* _Work item_: Report each line of the data that contains the string "powerful".
Record set Block Start
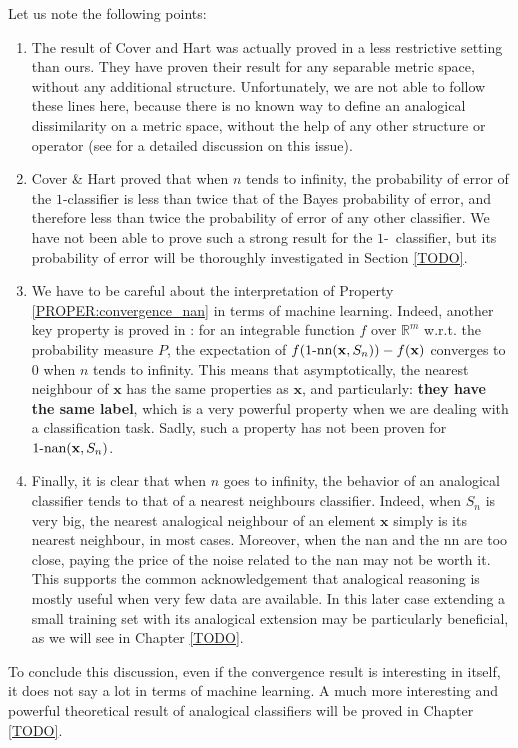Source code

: Let us note the following points:
\begin{enumerate}
\item The result of Cover and Hart was actually proved in a less restrictive
  setting than ours. They have proven their result for any separable metric
    space, without any additional structure. Unfortunately, we are not able to
    follow these lines here, because there is no known way to define an
    analogical dissimilarity on a metric space, without the help of any other
    structure or operator (see \cite{MicBayDelJAIR08} for a detailed discussion
    on this issue).
  \item Cover \& Hart proved that when $n$ tends to infinity, the probability
    of error of the $1$-\NN classifier is less than twice that of the Bayes
    probability of error, and therefore less than twice the probability of error of
    any other classifier. We have not been able to prove such a strong result
    for the $1$-\NAN~classifier, but its probability of error will be thoroughly
    investigated in Section \ref{TODO}.
  \item We have to be careful about the interpretation of Property
    \ref{PROPER:convergence_nan} in terms of machine learning. Indeed, another
    key property is proved in \cite{CovHarTIT67}: for an integrable
    function $f$  over $\mathbb{R}^m$ w.r.t. the probability measure $P$, the
    expectation of $f(1\mbox{-nn}(\mathbf{x},S_n))- f(\mathbf{x})$ converges to 0 when
    $n$ tends to infinity.  This means that asymptotically, the nearest
    neighbour of $\mathbf{x}$ has the same properties as $\mathbf{x}$, and
    particularly: \textbf{they have the same label}, which is a very powerful
    property when we are dealing with a classification task. Sadly, such a
    property has not been proven for $1\text{-nan}(\mathbf{x}, S_n)$.
\item Finally, it is clear that when $n$ goes to infinity, the behavior of an
  analogical classifier tends to that of a nearest neighbours classifier.
    Indeed, when $S_n$ is very big, the nearest analogical neighbour of an
    element $\mathbf{x}$ simply is its nearest neighbour, in most cases.
    Moreover, when the nan and the nn are too close, paying the price of the
    noise related to the nan may not be worth it. This supports the common
    acknowledgement that analogical reasoning is mostly useful when very few
    data are available.  In this later case extending a small training set with
    its analogical extension may be particularly beneficial, as we will see in
    Chapter \ref{TODO}.

\end{enumerate}
To conclude this discussion, even if the convergence result is interesting in
itself, it does not say a lot in terms of machine learning. A much more
interesting and powerful theoretical result of analogical classifiers will be
proved in Chapter \ref{TODO}.


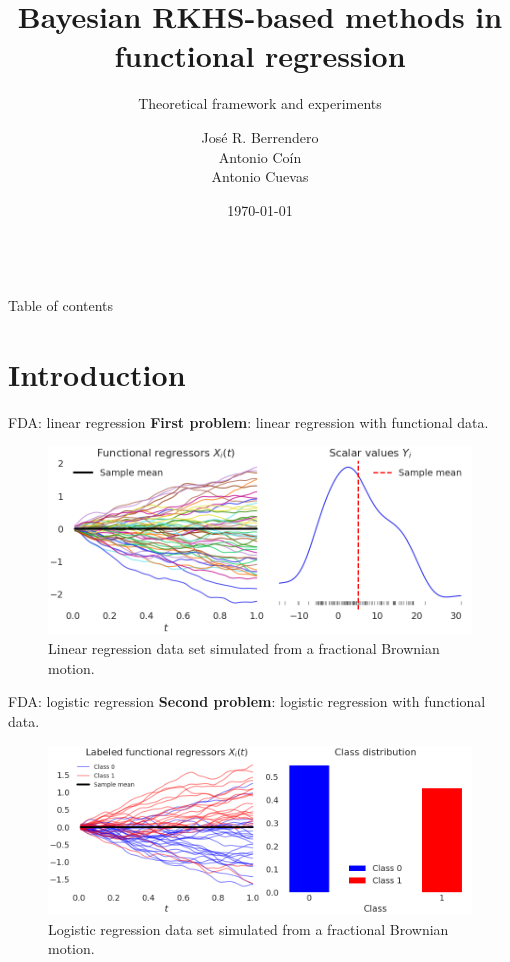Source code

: \documentclass[10pt, english, professionalfonts]{beamer}
\title{Bayesian RKHS-based methods in functional regression}
\subtitle{Theoretical framework and experiments}
\date{\today\\ \\}
\author{José R. Berrendero \\ Antonio Coín  \\ Antonio Cuevas\\}
\institute{Universidad Autónoma de Madrid \\ \textit{Departamento de Matemáticas}}
\newcommand\maroon[1]{\color{mLightBrown}#1\color{mDarkTeal}}
\begin{document}
\maketitle

\begin{frame}{Table of contents}
   \tableofcontents
\end{frame}

\section{Introduction}

\begin{frame}{FDA: linear regression}
  \textbf{First problem}: \maroon{linear } regression with functional data.
  \vspace{1em}

\begin{figure}
    \includegraphics[width=\textwidth]{img/data_lin}
    \caption{Linear regression data set simulated from a fractional Brownian motion.}
  \end{figure}
  \vspace{-1em}
\end{frame}
\begin{frame}{FDA: logistic regression}
  \textbf{Second problem}: \maroon{logistic } regression with functional data.
\vspace{1em}

\begin{figure}
    \includegraphics[width=\textwidth]{img/data_log}
    \caption{Logistic regression data set simulated from a fractional Brownian motion.}
  \end{figure}
  \vspace{-1em}
\end{frame}
\end{document}
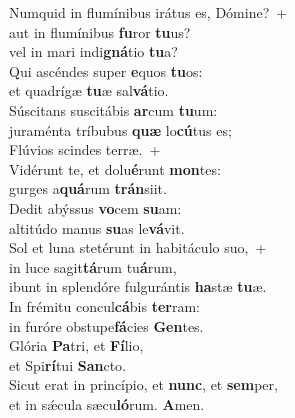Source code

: \evenverse Numquid in flumínibus irátus es, Dómine?~+\\\evenverse  aut in flumínibus \textbf{fu}ror \textbf{tu}us?~\*\\
\evenverse vel in mari indi\textbf{gná}tio \textbf{tu}a?\\
\oddverse Qui ascéndes super \textbf{e}quos \textbf{tu}os:~\*\\
\oddverse et quadrígæ \textbf{tu}æ sal\textbf{vá}tio.\\
\evenverse Súscitans suscitábis \textbf{ar}cum \textbf{tu}um:~\*\\
\evenverse juraménta tríbubus \textbf{quæ} lo\textbf{cú}tus es;\\
\oddverse Flúvios scindes terræ.~+\\
\oddverse  Vidérunt te, et dolu\textbf{é}runt \textbf{mon}tes:~\*\\
\oddverse gurges a\textbf{quá}rum \textbf{trán}siit.\\
\evenverse Dedit abýssus \textbf{vo}cem \textbf{su}am:~\*\\
\evenverse altitúdo manus \textbf{su}as le\textbf{vá}vit.\\
\oddverse Sol et luna stetérunt in habitáculo suo,~+\\
\oddverse  in luce sagit\textbf{tá}rum tu\textbf{á}rum,~\*\\
\oddverse ibunt in splendóre fulgurántis \textbf{ha}stæ \textbf{tu}æ.\\
\evenverse In frémitu concul\textbf{cá}bis \textbf{ter}ram:~\*\\
\evenverse in furóre obstupe\textbf{fá}cies \textbf{Gen}tes.\\
\oddverse Glória \textbf{Pa}tri, et \textbf{Fí}lio,~\*\\
\oddverse et Spi\textbf{rí}tui \textbf{San}cto.\\
\evenverse Sicut erat in princípio, et \textbf{nunc}, et \textbf{sem}per,~\*\\
\evenverse et in sǽcula sæcu\textbf{ló}rum. \textbf{A}men.\\
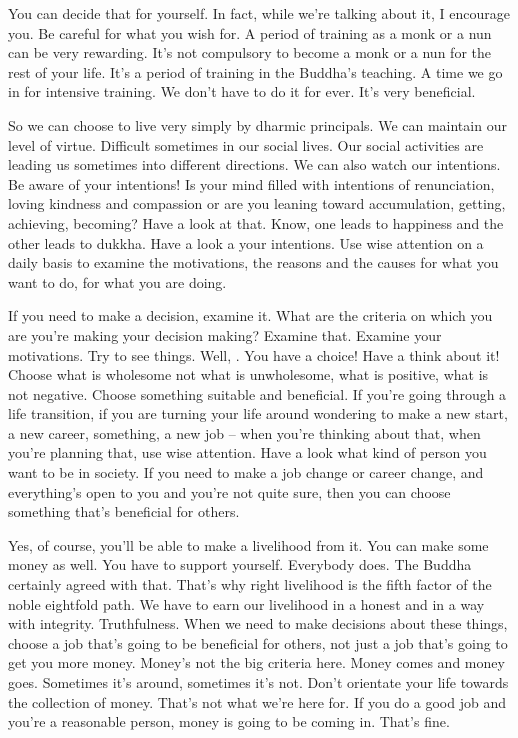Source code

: \documentclass[letterpaper,10pt,english]{sphinxmanual}
\begin{document}
\sphinxAtStartPar
You can decide that for yourself. In fact, while we’re talking about it,
I encourage you. Be careful for what you wish for. A period of training as a
monk or a nun can be very rewarding. It’s not compulsory to become a monk
or a nun for the rest of your life. It’s a period of training in the Buddha’s
teaching. A time we go in for intensive training. We don’t have to do it for
  ever. It’s very beneficial.

\sphinxAtStartPar
So we can choose to live very simply by dharmic principals. We can
maintain  our  level  of  virtue.  Difficult  sometimes  in  our  social  lives.  Our
social activities are leading us sometimes into different directions. We can
also watch our intentions. Be aware of your intentions! Is your mind filled
with intentions of renunciation, loving kindness and compassion or are you
leaning  toward  accumulation,  getting,  achieving,  becoming?  Have  a  look
at that. Know, one leads to happiness and the other leads to dukkha. Have
a look a your intentions. Use wise attention on a daily basis to examine the
motivations, the reasons and the causes for what you want to do, for what
you are doing.

\sphinxAtStartPar
If  you  need  to  make  a  decision,  examine  it. What  are  the  criteria  on
which you are you’re making your decision making? Examine that. Examine your motivations. Try to see things. Well,
. You have a choice! Have a think about it! Choose what is wholesome
not  what  is  unwholesome,  what  is  positive,  what  is  not  negative.  Choose
something suitable and beneficial. If you’re going through a life transition,
if you are turning your life around wondering to make a new start, a new
career, something, a new job – when you’re thinking about that, when you’re
planning that, use wise attention. Have a look what kind of person you want
to  be  in  society.  If  you  need  to  make  a  job  change  or  career  change,  and
everything’s  open  to  you  and  you’re  not  quite  sure,  then  you  can  choose
something that’s beneficial for others.

\sphinxAtStartPar
Yes,  of  course,  you’ll  be  able  to  make  a  livelihood  from  it. You  can
make some money as well. You have to support yourself. Everybody does.
The Buddha certainly agreed with that. That’s why right livelihood is the fifth
factor of the noble eightfold path. We have to earn our livelihood in a honest
and in a way with integrity. Truthfulness. When we need to make decisions
about these things, choose a job that’s going to be beneficial for others, not
just a job that’s going to get you more money. Money’s not the big criteria
here. Money comes and money goes. Sometimes it’s around, sometimes it’s
not.  Don’t  orientate  your  life  towards  the  collection  of  money.  That’s  not
what we’re here for. If you do a good job and you’re a reasonable person,
  money is going to be coming in. That’s fine.
\end{document}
Record set Block End
* _Solution to the exercise_:
    particularly: \textbf{they have the same label}, which is a very powerful
interesting and powerful theoretical result of analogical classifiers will be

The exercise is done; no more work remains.